Il nostro protocollo descrive le nuove scoperte sulla separazione e la purificazione delle molecole attive da un estratto vegetale. Gli scienziati possono utilizzare questi metodi per isolare piccole molecole e peptidi da fonti di prodotto naturali per gli utenti terapeutici. Familiarizzare con i componenti dello strumento e i loro metodi di assemblaggio.
È importante essere sicuri che il campione da separare sia preparato dalle linee guida suggerite. Questo metodo coinvolge più processi di assemblaggio dello strumento. E la dimostrazione visiva aiuterà gli utenti a seguirli e applicarli con successo alla ricerca.

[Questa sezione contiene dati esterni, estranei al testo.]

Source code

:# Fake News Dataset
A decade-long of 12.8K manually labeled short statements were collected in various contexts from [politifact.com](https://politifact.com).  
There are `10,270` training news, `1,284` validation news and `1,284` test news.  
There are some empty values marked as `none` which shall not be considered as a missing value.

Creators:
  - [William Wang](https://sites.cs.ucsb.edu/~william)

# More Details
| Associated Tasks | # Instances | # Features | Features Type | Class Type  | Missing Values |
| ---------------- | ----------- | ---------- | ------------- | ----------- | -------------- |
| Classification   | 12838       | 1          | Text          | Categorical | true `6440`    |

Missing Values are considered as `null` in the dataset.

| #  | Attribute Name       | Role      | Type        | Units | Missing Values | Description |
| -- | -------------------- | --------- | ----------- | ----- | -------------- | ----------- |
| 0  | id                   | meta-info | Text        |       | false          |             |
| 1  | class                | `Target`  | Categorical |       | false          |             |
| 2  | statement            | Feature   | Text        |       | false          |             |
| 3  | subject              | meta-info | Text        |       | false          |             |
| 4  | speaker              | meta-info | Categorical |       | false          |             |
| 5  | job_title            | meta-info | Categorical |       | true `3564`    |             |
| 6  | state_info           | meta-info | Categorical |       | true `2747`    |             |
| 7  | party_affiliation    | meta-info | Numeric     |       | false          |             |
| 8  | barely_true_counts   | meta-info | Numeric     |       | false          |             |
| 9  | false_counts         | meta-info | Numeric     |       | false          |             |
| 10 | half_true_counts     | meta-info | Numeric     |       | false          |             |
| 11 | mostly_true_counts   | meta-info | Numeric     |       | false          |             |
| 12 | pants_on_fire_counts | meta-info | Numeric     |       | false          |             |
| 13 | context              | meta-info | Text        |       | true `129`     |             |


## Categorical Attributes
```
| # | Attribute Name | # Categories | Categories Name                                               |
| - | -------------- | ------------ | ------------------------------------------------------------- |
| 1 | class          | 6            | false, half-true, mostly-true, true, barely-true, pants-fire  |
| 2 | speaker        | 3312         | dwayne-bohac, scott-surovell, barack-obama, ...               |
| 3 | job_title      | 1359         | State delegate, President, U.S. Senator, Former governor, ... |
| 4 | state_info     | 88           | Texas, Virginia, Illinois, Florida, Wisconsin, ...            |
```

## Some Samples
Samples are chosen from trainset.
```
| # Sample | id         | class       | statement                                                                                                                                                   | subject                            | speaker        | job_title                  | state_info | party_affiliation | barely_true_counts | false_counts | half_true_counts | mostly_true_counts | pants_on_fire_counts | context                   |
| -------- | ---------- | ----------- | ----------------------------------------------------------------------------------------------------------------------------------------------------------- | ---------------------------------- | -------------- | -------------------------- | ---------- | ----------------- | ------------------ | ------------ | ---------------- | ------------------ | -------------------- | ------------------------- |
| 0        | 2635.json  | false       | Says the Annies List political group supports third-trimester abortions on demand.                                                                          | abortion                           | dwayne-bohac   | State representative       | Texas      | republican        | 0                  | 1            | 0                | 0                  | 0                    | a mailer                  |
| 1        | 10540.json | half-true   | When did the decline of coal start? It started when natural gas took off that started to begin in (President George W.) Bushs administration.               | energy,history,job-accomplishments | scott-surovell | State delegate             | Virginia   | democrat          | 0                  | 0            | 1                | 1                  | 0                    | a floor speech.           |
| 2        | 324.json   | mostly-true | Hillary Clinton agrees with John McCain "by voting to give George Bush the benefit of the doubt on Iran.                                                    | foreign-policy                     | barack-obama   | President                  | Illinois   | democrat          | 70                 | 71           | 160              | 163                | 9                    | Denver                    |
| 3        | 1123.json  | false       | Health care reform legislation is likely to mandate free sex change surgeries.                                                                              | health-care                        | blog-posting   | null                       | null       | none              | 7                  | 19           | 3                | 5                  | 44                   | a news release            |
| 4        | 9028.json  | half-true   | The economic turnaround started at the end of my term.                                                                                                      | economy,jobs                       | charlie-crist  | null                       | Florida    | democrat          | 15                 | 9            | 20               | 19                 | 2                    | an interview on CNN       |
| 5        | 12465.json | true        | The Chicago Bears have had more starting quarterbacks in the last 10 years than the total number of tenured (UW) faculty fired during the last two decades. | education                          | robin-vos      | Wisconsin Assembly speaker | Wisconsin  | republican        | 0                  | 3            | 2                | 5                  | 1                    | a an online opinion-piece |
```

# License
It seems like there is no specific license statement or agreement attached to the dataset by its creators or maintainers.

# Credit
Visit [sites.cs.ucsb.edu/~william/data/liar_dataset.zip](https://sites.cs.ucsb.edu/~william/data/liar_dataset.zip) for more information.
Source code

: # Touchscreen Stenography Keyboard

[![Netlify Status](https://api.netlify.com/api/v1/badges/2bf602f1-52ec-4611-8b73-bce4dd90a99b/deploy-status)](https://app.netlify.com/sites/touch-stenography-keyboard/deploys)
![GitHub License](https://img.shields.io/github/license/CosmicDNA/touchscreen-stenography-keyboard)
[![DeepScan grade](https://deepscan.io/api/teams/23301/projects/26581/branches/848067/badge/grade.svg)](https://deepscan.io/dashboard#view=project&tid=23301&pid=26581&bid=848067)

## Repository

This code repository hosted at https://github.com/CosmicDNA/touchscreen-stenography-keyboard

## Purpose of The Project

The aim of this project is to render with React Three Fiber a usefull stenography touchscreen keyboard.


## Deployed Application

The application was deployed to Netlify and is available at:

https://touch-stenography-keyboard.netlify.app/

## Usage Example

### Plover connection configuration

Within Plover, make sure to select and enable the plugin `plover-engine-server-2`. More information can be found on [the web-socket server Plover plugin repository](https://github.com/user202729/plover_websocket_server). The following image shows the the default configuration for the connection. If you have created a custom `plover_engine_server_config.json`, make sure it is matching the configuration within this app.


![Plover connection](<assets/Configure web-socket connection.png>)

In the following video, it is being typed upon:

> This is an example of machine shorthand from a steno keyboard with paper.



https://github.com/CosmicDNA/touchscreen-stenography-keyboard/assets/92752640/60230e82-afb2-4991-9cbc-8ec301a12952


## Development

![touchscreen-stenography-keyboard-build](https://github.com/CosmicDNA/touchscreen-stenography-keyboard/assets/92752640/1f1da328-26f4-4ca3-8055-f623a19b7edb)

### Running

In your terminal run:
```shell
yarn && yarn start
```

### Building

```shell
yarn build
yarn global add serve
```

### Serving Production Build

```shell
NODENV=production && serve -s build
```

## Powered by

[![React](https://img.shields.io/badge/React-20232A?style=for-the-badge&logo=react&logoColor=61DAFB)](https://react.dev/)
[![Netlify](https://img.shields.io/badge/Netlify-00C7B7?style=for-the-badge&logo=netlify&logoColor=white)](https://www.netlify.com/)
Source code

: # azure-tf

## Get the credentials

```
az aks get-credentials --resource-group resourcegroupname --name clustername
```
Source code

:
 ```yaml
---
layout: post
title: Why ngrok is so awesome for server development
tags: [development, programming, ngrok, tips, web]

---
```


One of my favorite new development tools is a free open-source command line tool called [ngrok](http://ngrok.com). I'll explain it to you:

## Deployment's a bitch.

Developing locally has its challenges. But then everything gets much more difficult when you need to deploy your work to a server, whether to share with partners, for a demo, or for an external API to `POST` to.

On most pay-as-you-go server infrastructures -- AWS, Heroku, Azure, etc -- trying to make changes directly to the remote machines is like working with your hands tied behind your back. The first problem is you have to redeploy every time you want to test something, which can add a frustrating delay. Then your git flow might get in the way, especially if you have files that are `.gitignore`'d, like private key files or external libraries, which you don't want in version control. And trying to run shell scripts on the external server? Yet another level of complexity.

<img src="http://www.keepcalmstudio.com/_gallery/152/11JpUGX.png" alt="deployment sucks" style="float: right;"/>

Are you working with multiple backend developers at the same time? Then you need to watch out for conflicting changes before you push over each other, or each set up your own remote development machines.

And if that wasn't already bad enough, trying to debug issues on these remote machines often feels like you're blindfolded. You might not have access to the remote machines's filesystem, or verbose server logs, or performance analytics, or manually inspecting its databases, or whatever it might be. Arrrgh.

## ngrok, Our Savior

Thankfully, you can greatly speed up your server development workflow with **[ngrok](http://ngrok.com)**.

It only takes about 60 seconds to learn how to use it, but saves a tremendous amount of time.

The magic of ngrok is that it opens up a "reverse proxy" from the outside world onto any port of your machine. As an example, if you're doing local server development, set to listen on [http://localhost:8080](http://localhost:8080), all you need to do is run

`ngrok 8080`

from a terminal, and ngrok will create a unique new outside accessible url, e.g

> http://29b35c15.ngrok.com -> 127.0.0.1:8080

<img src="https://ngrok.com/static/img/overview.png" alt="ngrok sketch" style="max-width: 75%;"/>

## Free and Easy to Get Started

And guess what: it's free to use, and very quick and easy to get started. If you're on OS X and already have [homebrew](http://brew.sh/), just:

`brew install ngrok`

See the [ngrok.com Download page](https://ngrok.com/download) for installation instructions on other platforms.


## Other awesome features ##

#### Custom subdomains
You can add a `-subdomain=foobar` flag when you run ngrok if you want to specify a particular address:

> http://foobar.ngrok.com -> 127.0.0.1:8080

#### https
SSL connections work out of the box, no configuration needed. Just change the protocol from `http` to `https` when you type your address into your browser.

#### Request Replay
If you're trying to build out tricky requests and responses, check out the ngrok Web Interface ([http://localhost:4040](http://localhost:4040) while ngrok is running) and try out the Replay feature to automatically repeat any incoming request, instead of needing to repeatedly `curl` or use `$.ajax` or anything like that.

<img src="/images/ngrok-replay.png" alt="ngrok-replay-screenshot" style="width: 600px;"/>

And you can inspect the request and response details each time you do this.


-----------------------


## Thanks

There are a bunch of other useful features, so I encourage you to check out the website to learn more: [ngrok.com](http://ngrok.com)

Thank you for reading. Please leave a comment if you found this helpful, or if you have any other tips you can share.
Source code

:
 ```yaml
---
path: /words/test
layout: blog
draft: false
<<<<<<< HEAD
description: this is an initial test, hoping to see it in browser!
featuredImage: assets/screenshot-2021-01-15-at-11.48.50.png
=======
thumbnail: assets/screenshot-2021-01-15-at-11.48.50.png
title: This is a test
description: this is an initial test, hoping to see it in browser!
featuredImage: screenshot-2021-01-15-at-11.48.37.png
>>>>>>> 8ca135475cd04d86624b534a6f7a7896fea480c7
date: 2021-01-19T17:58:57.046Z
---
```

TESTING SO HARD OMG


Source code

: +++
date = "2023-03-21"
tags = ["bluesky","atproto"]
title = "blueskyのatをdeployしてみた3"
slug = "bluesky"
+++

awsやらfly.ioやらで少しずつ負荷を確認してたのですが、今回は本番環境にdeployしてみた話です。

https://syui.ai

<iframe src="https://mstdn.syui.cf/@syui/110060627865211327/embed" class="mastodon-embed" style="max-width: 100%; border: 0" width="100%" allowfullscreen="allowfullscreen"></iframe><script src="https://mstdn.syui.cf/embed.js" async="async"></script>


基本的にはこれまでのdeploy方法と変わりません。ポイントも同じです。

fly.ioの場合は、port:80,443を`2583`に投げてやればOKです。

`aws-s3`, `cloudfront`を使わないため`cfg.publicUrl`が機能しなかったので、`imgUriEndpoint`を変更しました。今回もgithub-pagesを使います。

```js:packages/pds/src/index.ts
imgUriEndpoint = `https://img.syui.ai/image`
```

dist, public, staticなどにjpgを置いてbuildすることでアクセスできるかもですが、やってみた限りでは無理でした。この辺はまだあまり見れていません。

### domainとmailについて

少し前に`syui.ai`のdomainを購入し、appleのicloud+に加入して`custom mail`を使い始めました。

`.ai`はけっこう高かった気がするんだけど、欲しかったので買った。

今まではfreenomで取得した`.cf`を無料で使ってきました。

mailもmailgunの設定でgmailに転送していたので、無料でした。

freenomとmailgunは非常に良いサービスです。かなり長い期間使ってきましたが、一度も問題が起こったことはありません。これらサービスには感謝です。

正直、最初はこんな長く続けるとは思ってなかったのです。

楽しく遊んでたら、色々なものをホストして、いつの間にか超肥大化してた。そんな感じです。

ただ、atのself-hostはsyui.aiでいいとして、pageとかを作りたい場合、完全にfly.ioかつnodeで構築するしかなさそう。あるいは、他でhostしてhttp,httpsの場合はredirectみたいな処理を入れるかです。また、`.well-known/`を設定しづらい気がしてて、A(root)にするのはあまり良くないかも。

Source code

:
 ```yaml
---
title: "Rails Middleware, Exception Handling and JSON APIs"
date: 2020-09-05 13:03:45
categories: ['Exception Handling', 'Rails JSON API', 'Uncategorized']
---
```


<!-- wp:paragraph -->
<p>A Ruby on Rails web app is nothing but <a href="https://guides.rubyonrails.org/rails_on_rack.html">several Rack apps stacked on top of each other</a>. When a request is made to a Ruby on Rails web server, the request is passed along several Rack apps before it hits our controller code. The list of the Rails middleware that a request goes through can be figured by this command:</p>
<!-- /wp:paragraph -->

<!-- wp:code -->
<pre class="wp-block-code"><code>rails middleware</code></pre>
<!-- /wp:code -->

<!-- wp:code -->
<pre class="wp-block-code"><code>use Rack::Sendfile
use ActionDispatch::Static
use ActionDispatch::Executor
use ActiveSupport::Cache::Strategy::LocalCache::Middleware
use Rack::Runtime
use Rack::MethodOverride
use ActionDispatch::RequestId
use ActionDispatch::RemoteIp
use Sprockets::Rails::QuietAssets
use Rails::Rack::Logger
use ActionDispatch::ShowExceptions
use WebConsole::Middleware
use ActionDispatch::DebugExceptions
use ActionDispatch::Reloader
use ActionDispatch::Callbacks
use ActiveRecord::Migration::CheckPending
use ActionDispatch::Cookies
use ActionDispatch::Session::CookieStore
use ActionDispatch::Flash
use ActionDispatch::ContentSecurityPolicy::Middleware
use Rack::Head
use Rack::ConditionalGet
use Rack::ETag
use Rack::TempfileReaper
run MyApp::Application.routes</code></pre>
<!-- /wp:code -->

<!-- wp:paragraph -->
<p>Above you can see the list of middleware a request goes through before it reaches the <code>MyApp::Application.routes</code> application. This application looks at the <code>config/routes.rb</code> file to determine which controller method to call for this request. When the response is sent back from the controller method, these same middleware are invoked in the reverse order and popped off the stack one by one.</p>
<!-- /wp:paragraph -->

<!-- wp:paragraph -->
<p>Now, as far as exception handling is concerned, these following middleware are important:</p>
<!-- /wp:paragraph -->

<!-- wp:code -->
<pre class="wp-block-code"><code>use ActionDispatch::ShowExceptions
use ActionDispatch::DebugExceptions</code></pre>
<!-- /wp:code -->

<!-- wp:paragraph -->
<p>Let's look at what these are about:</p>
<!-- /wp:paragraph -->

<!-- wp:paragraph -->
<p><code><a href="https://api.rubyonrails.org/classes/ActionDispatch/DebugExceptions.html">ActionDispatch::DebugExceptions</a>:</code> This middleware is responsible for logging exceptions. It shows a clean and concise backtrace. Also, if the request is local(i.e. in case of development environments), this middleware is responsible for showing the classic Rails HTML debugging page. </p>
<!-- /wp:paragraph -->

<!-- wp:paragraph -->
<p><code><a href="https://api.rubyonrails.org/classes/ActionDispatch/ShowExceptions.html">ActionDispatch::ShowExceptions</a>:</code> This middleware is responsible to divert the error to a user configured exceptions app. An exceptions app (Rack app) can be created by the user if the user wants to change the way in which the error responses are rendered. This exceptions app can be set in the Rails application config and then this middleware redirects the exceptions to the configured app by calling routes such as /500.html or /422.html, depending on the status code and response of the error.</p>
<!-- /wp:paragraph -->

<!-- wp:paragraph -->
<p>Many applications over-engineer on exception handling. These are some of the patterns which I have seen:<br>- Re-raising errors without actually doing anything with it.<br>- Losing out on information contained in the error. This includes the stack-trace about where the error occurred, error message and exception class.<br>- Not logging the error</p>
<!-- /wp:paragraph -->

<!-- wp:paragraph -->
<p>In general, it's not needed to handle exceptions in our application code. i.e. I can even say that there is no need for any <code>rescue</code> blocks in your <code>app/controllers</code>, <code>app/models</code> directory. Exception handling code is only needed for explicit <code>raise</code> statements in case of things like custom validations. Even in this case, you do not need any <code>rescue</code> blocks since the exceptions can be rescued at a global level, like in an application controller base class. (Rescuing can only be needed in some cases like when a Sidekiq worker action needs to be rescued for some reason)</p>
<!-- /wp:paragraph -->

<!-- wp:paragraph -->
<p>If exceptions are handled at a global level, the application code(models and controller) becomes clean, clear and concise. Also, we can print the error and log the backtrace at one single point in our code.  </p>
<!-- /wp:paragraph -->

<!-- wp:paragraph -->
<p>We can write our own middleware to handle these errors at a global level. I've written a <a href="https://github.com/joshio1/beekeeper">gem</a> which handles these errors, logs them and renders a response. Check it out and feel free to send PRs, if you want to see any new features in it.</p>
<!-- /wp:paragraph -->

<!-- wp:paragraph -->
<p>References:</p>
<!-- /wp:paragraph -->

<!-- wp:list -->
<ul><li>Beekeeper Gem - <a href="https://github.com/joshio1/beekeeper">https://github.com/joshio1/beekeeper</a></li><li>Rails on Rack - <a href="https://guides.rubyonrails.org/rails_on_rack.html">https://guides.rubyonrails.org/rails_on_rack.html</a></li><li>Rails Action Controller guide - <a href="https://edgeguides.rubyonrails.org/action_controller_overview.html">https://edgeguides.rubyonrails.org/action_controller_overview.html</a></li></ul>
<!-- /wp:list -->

Dopo aver assemblato la fase liquida, l'unità IEF come descritto nel manuale di istruzioni, equilibra le membrane di scambio ionico con idrossido di sodio molare 0,1 e le membrane di scambio cationico con acido fosforico molare 0,1. Allineare le guarnizioni in gomma in modo che i tre grandi fori oblunghi rimangano sbloccati dalla gomma. Ciò aiuterà a scambiare gli ioni tra l'elettrodo e i compartimenti campione attraverso la membrana durante l'elettroforesi.
Assemblare la parte interna ed esterna dell'elettrodo allineando i tre fori oblunghi nelle guarnizioni di scambio ionico. Quindi riempire gli elettrodi con i rispettivi elettroliti per evitare che le loro membrane si asciughino. Quindi, stringere il supporto della vite di plastica per garantire un assemblaggio privo di perdite.
Coprire le schede di raccolta dei campioni con nastro adesivo. Quindi assemblare le parti della camera di messa a fuoco sul dito di raffreddamento ceramico nella seguente sequenza: elettrodo anodico, nucleo a membrana in nylon, camera di messa a fuoco ed elettrodo catodico. Utilizzando una siringa da 50 millilitri, riempire la camera di messa a fuoco con acqua distillata pre-raffreddata.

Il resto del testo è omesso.